Introduction: The Third Country

In 1996, the Attorney General’s Special Representative for South West Border Issues, Alan D. Bersin wrote, “El Tercer Pais, the ‘Third Country,’ is Mexico’s description of its 2,000 mile border with the Southwestern United States.” Bersin understood that the border area was the focal point of the relationship between the U.S. and Mexico. He wrote, “The border region is a crucible in which the elements of migration, drug trafficking, and free trade react intensely with each other.”[1] These three issues, migration, drug smuggling, and NAFTA interact with each other in complex way in the border areas. These interactions result in many startling problems that America and Mexico have been attempting to resolve for decades. The border is where it all comes together, the United States, Mexico, their citizenries, the varying mechanisms of their governments, and their criminal elements. The conflicts, confusion and chaos that are a result of this interaction allowed the border to be as Bersin described, “a ‘safe harbor’ for criminal activities and criminals who otherwise would be condemned by both the Mexico and the United States.”[2] This central criminal activity of the nefarious elements of the border region is the smuggling of drugs into the United States. This smuggling has led to tragic consequences for the people that live and work on the border between Mexico and America.

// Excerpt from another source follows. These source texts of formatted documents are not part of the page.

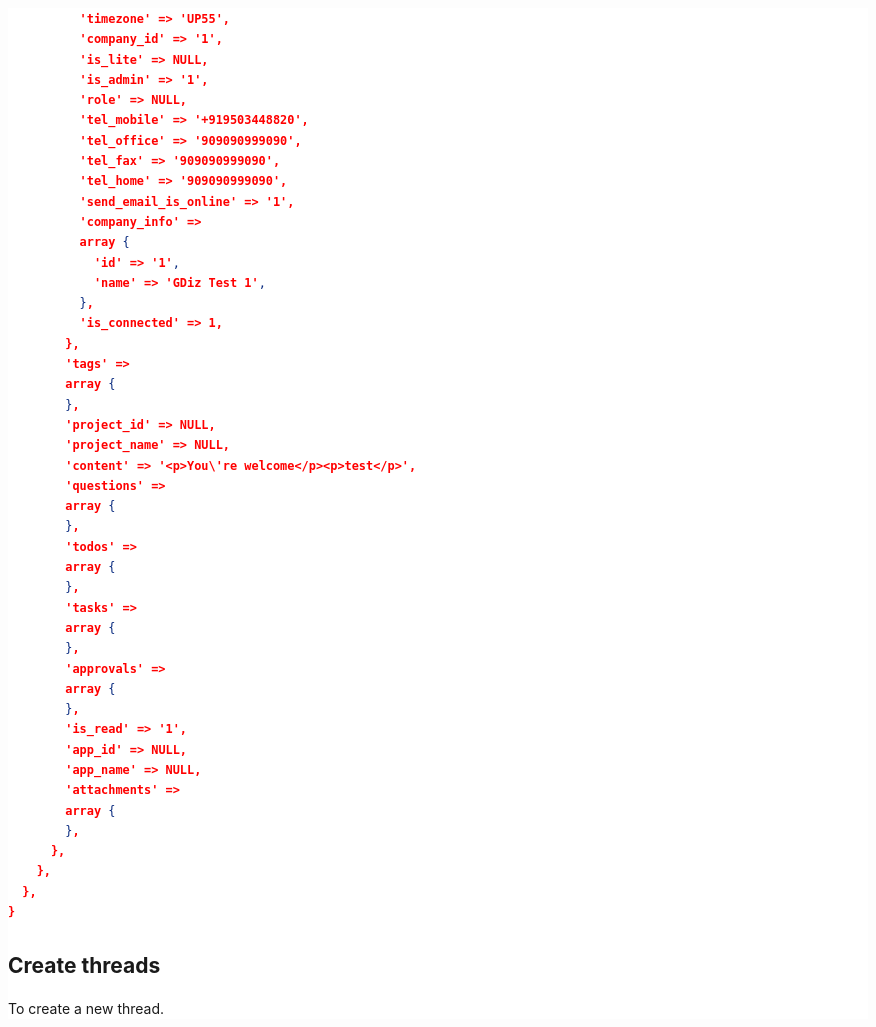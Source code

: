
 ```json
          'timezone' => 'UP55',
          'company_id' => '1',
          'is_lite' => NULL,
          'is_admin' => '1',
          'role' => NULL,
          'tel_mobile' => '+919503448820',
          'tel_office' => '909090999090',
          'tel_fax' => '909090999090',
          'tel_home' => '909090999090',
          'send_email_is_online' => '1',
          'company_info' => 
          array {
            'id' => '1',
            'name' => 'GDiz Test 1',
          },
          'is_connected' => 1,
        },
        'tags' => 
        array {
        },
        'project_id' => NULL,
        'project_name' => NULL,
        'content' => '<p>You\'re welcome</p><p>test</p>',
        'questions' => 
        array {
        },
        'todos' => 
        array {
        },
        'tasks' => 
        array {
        },
        'approvals' => 
        array {
        },
        'is_read' => '1',
        'app_id' => NULL,
        'app_name' => NULL,
        'attachments' => 
        array {
        },
      },
    },
  },
}

```	





## Create threads
To create a new thread.
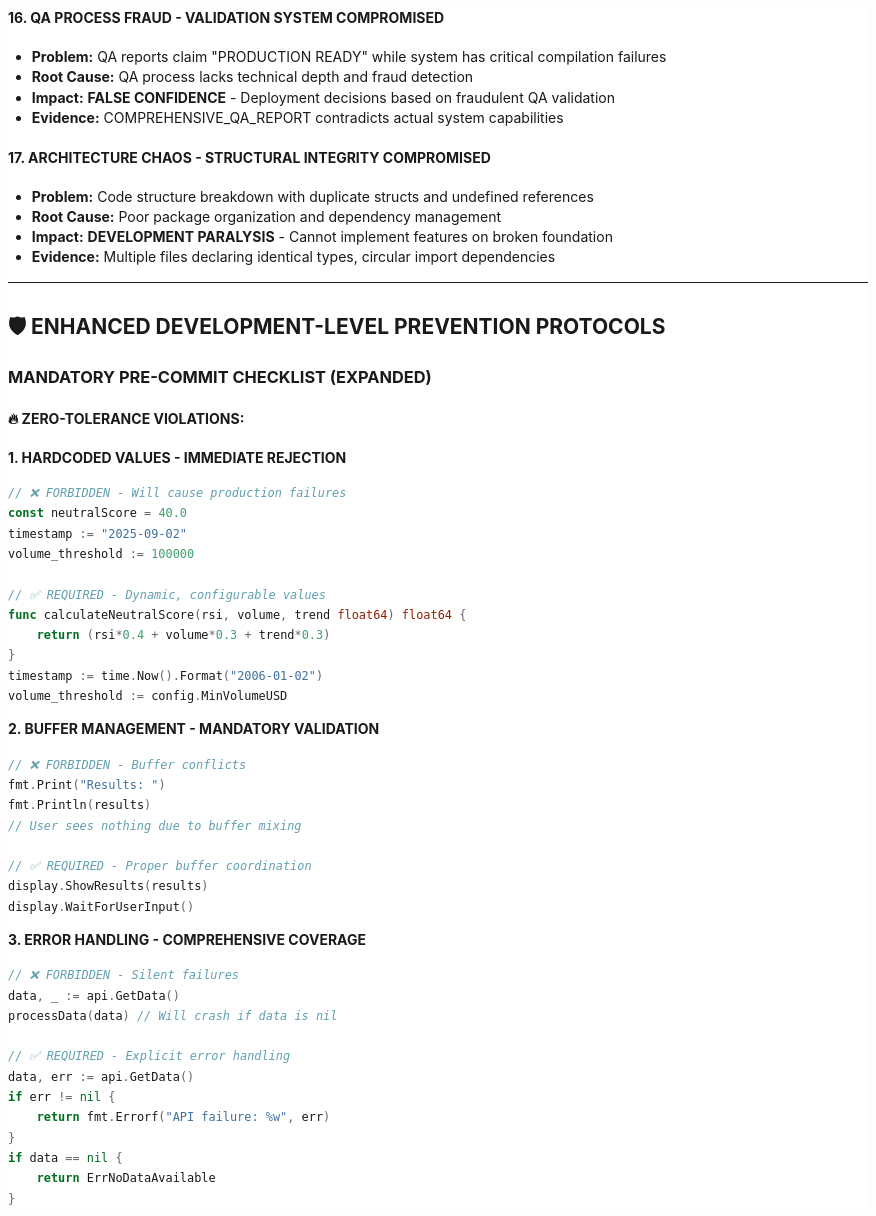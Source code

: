 #### **16. QA PROCESS FRAUD - VALIDATION SYSTEM COMPROMISED**
- **Problem:** QA reports claim "PRODUCTION READY" while system has critical compilation failures
- **Root Cause:** QA process lacks technical depth and fraud detection
- **Impact:** **FALSE CONFIDENCE** - Deployment decisions based on fraudulent QA validation
- **Evidence:** COMPREHENSIVE_QA_REPORT contradicts actual system capabilities

#### **17. ARCHITECTURE CHAOS - STRUCTURAL INTEGRITY COMPROMISED**
- **Problem:** Code structure breakdown with duplicate structs and undefined references
- **Root Cause:** Poor package organization and dependency management
- **Impact:** **DEVELOPMENT PARALYSIS** - Cannot implement features on broken foundation
- **Evidence:** Multiple files declaring identical types, circular import dependencies

---

## 🛡️ ENHANCED DEVELOPMENT-LEVEL PREVENTION PROTOCOLS

### **MANDATORY PRE-COMMIT CHECKLIST (EXPANDED)**

#### **🔥 ZERO-TOLERANCE VIOLATIONS:**

**1. HARDCODED VALUES - IMMEDIATE REJECTION**
```go
// ❌ FORBIDDEN - Will cause production failures
const neutralScore = 40.0
timestamp := "2025-09-02"
volume_threshold := 100000

// ✅ REQUIRED - Dynamic, configurable values
func calculateNeutralScore(rsi, volume, trend float64) float64 {
    return (rsi*0.4 + volume*0.3 + trend*0.3)
}
timestamp := time.Now().Format("2006-01-02")
volume_threshold := config.MinVolumeUSD
```

**2. BUFFER MANAGEMENT - MANDATORY VALIDATION**
```go
// ❌ FORBIDDEN - Buffer conflicts
fmt.Print("Results: ")
fmt.Println(results)
// User sees nothing due to buffer mixing

// ✅ REQUIRED - Proper buffer coordination
display.ShowResults(results)
display.WaitForUserInput()
```

**3. ERROR HANDLING - COMPREHENSIVE COVERAGE**
```go
// ❌ FORBIDDEN - Silent failures
data, _ := api.GetData()
processData(data) // Will crash if data is nil

// ✅ REQUIRED - Explicit error handling
data, err := api.GetData()
if err != nil {
    return fmt.Errorf("API failure: %w", err)
}
if data == nil {
    return ErrNoDataAvailable
}
```
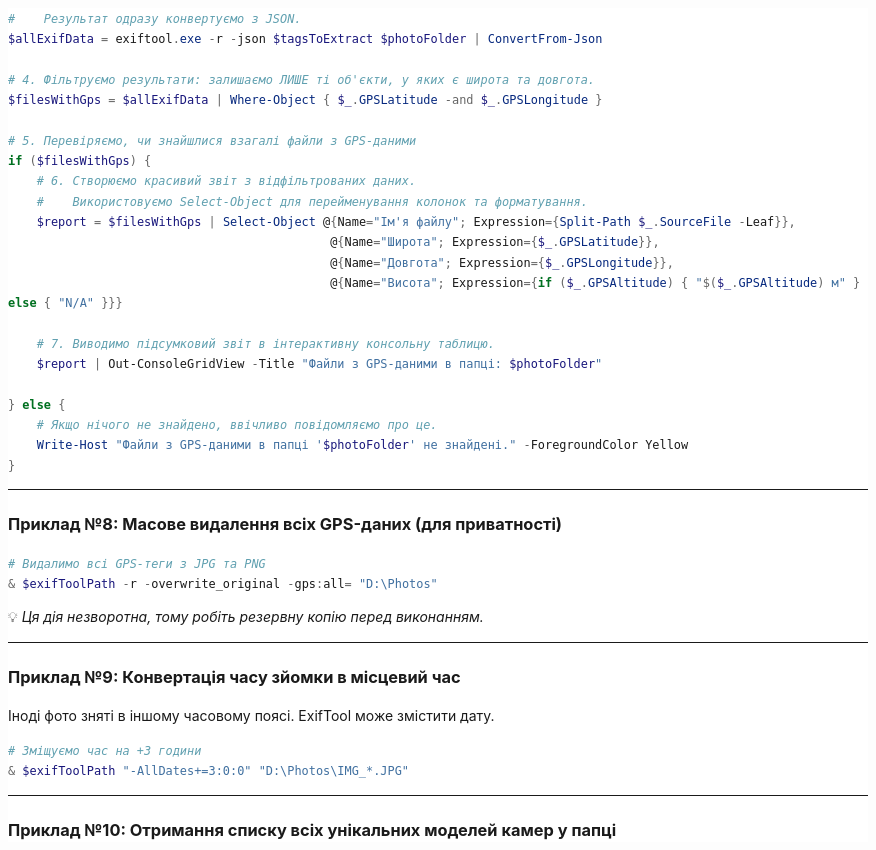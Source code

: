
 ```powershell
#    Результат одразу конвертуємо з JSON.
$allExifData = exiftool.exe -r -json $tagsToExtract $photoFolder | ConvertFrom-Json

# 4. Фільтруємо результати: залишаємо ЛИШЕ ті об'єкти, у яких є широта та довгота.
$filesWithGps = $allExifData | Where-Object { $_.GPSLatitude -and $_.GPSLongitude }

# 5. Перевіряємо, чи знайшлися взагалі файли з GPS-даними
if ($filesWithGps) {
    # 6. Створюємо красивий звіт з відфільтрованих даних.
    #    Використовуємо Select-Object для перейменування колонок та форматування.
    $report = $filesWithGps | Select-Object @{Name="Ім'я файлу"; Expression={Split-Path $_.SourceFile -Leaf}},
                                             @{Name="Широта"; Expression={$_.GPSLatitude}},
                                             @{Name="Довгота"; Expression={$_.GPSLongitude}},
                                             @{Name="Висота"; Expression={if ($_.GPSAltitude) { "$($_.GPSAltitude) м" } else { "N/A" }}}

    # 7. Виводимо підсумковий звіт в інтерактивну консольну таблицю.
    $report | Out-ConsoleGridView -Title "Файли з GPS-даними в папці: $photoFolder"

} else {
    # Якщо нічого не знайдено, ввічливо повідомляємо про це.
    Write-Host "Файли з GPS-даними в папці '$photoFolder' не знайдені." -ForegroundColor Yellow
}
```

---

### Приклад №8: Масове видалення всіх GPS-даних (для приватності)

```powershell
# Видалимо всі GPS-теги з JPG та PNG
& $exifToolPath -r -overwrite_original -gps:all= "D:\Photos"
```

💡 *Ця дія незворотна, тому робіть резервну копію перед виконанням.*

---

### Приклад №9: Конвертація часу зйомки в місцевий час

Іноді фото зняті в іншому часовому поясі. ExifTool може змістити дату.

```powershell
# Зміщуємо час на +3 години
& $exifToolPath "-AllDates+=3:0:0" "D:\Photos\IMG_*.JPG"
```

---

### Приклад №10: Отримання списку всіх унікальних моделей камер у папці
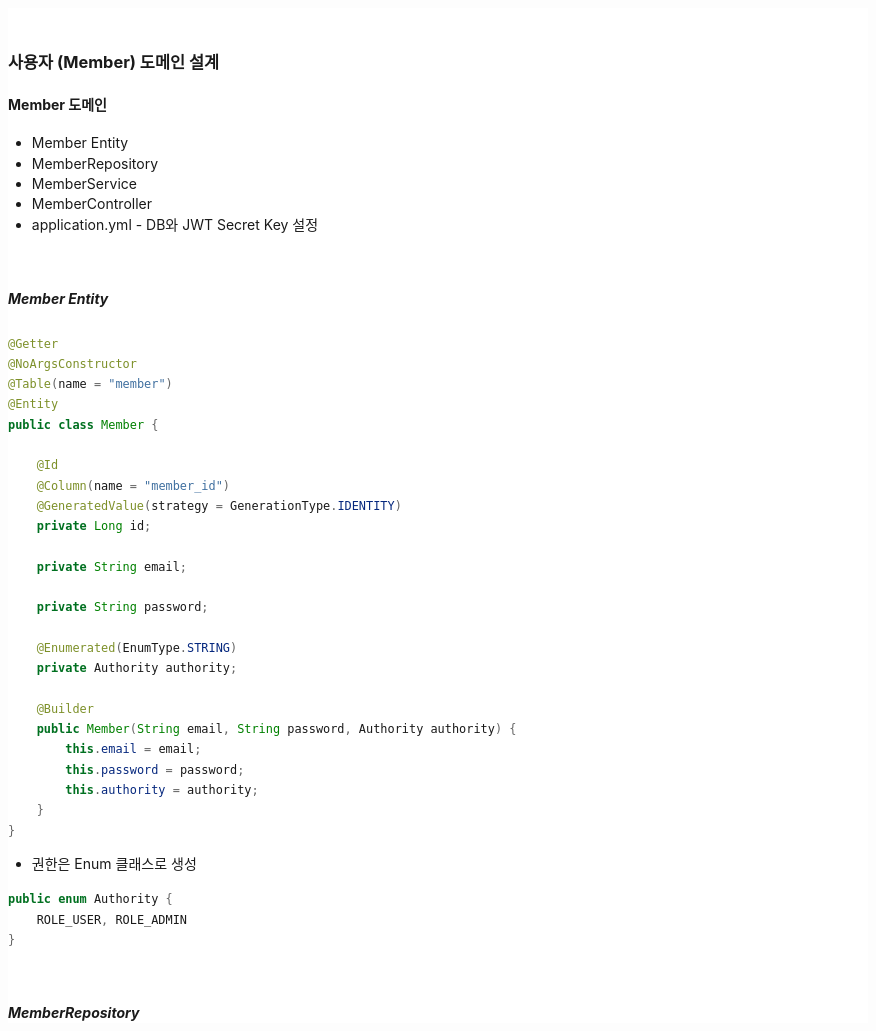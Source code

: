 <br>

### 사용자 (Member) 도메인 설계

#### Member 도메인

- Member Entity
- MemberRepository
- MemberService
- MemberController
- application.yml - DB와 JWT Secret Key 설정

<br>

##### Member Entity

```java
@Getter
@NoArgsConstructor
@Table(name = "member")
@Entity
public class Member {

    @Id
    @Column(name = "member_id")
    @GeneratedValue(strategy = GenerationType.IDENTITY)
    private Long id;

    private String email;

    private String password;

    @Enumerated(EnumType.STRING)
    private Authority authority;

    @Builder
    public Member(String email, String password, Authority authority) {
        this.email = email;
        this.password = password;
        this.authority = authority;
    }
}
```

- 권한은 Enum 클래스로 생성

```java
public enum Authority {
    ROLE_USER, ROLE_ADMIN
}
```

<br>

##### MemberRepository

Drug Trafficking: American Demand- Mexican Supply and the Great Debate

During the 1980’s the main drug smuggling routes into the U.S. shifted from South Florida to the Southwest border.[3] What had been a marginal amount in the mid 1980’s had increased by 70% by 1995.[4] This illustrates a basic rule of drug trafficking: if the United States closes one avenue of drug importation, another will quickly take its place. The Colombian drug cartels aligned with Mexican smuggling organizations. This alignment has rendered Mexico, “The narcotics trans-shipment route of choice.”[5] Alan Bersin explained, “The San Ysidro Port of Entry…is the busiest land border crossing in the world-inspecting more than forty million persons and fifteen million vehicles annually.”[6] It is clear when dealing with such a large volume of people crossing the border it is impossible to apprehend all of the individuals involved in illegal drug smuggling. This problem is compounded when one considers the massive number of people whom enter the country illegally by sneaking across the border. The vast majority of these people are simply seeking employment in the United States; some however are involved in narcotics trafficking. Mexico supplies the United States 30% of its heroin and 80% of its marijuana. Peter Andreas reports that Mexico earns more than $7 billion dollars a year from the illegal drug trade.[7] The United States and Mexico have long disagreed as to how they should handle the drug trafficking problem. Bersin wrote, “The U.S. Government endeavors to persuade, cajole or compel Mexican authorities to act more decisively to interdict the supply of narcotics and to prohibit its transport overland across the border.” Americans complain about rampant corruption of the Mexican police. The Mexicans offer a counter argument that the problem would not exist at all if not for U.S. demand for drugs. Bersin continues, “Mexico points moreover, to the not infrequent conviction of U.S. border officials on bribery charges as evidence that corruption knows no nationality at the border.”[8] Despite this basic disagreement and the difficulties in catching drug smuggling along the border, both sides have tried extensively to stop the drug flow.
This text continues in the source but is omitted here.